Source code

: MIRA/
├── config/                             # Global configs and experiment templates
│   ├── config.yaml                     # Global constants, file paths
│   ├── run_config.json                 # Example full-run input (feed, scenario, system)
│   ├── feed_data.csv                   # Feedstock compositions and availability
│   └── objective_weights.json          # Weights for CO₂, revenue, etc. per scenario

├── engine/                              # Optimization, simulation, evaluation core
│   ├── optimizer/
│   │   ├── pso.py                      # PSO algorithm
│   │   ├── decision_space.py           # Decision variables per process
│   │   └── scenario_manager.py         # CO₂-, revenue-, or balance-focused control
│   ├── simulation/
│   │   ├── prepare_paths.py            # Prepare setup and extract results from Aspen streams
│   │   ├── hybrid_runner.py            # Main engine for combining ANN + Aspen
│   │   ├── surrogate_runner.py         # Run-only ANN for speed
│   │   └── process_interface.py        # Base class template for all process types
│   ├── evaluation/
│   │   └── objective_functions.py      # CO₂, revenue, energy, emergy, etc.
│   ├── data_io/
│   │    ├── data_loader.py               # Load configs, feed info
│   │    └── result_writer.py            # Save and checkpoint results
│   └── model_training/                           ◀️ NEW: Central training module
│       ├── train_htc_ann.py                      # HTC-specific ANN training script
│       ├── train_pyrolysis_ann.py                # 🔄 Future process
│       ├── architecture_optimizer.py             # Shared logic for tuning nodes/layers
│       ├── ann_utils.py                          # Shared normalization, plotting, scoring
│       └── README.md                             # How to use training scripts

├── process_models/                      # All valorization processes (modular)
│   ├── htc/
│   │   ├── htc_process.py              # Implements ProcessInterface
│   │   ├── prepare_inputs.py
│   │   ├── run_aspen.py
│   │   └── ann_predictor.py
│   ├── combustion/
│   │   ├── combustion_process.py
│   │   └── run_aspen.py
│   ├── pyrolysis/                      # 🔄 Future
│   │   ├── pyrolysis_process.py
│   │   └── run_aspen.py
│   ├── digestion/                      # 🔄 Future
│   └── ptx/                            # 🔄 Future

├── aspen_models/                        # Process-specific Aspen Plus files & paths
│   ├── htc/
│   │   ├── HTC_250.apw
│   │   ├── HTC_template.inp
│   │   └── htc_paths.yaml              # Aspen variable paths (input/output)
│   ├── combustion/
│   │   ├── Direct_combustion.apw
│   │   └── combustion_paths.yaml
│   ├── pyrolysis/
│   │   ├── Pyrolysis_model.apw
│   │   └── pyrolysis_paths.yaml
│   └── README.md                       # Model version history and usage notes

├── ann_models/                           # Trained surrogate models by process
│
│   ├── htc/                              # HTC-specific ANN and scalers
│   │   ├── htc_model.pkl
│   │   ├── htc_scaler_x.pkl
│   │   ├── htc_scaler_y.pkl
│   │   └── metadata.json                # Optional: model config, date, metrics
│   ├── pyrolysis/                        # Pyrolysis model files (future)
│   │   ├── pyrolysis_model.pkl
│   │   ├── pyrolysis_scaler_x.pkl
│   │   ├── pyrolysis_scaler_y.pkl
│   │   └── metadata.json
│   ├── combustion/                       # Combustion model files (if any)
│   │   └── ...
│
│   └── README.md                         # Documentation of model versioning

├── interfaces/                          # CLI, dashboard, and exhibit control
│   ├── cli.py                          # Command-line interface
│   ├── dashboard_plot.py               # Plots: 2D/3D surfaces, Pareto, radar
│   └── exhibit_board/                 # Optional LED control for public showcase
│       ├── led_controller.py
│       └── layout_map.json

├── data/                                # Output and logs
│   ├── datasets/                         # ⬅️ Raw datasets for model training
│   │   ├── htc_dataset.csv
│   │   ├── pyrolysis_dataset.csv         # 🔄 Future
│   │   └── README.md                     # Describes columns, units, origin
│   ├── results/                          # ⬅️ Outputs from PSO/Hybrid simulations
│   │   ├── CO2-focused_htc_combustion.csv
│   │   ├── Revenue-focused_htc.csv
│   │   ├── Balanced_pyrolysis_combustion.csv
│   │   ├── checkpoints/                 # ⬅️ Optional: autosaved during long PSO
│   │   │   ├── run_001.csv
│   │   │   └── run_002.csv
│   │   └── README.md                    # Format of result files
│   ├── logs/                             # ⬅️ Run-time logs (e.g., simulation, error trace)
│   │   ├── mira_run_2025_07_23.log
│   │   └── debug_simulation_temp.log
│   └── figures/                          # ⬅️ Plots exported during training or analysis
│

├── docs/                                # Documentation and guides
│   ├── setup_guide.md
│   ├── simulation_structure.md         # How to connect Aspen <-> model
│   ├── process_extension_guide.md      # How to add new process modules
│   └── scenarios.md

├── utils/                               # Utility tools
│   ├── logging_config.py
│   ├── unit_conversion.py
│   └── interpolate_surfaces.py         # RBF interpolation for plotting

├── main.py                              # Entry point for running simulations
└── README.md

- [Task requirements]: Above are some records; copy exactly the lines from the one with "constants, file paths" through the one with "compositions and availability", both included, and no others.

- [Written reply]:
│   ├── config.yaml                     # Global constants, file paths
│   ├── run_config.json                 # Example full-run input (feed, scenario, system)
│   ├── feed_data.csv                   # Feedstock compositions and availability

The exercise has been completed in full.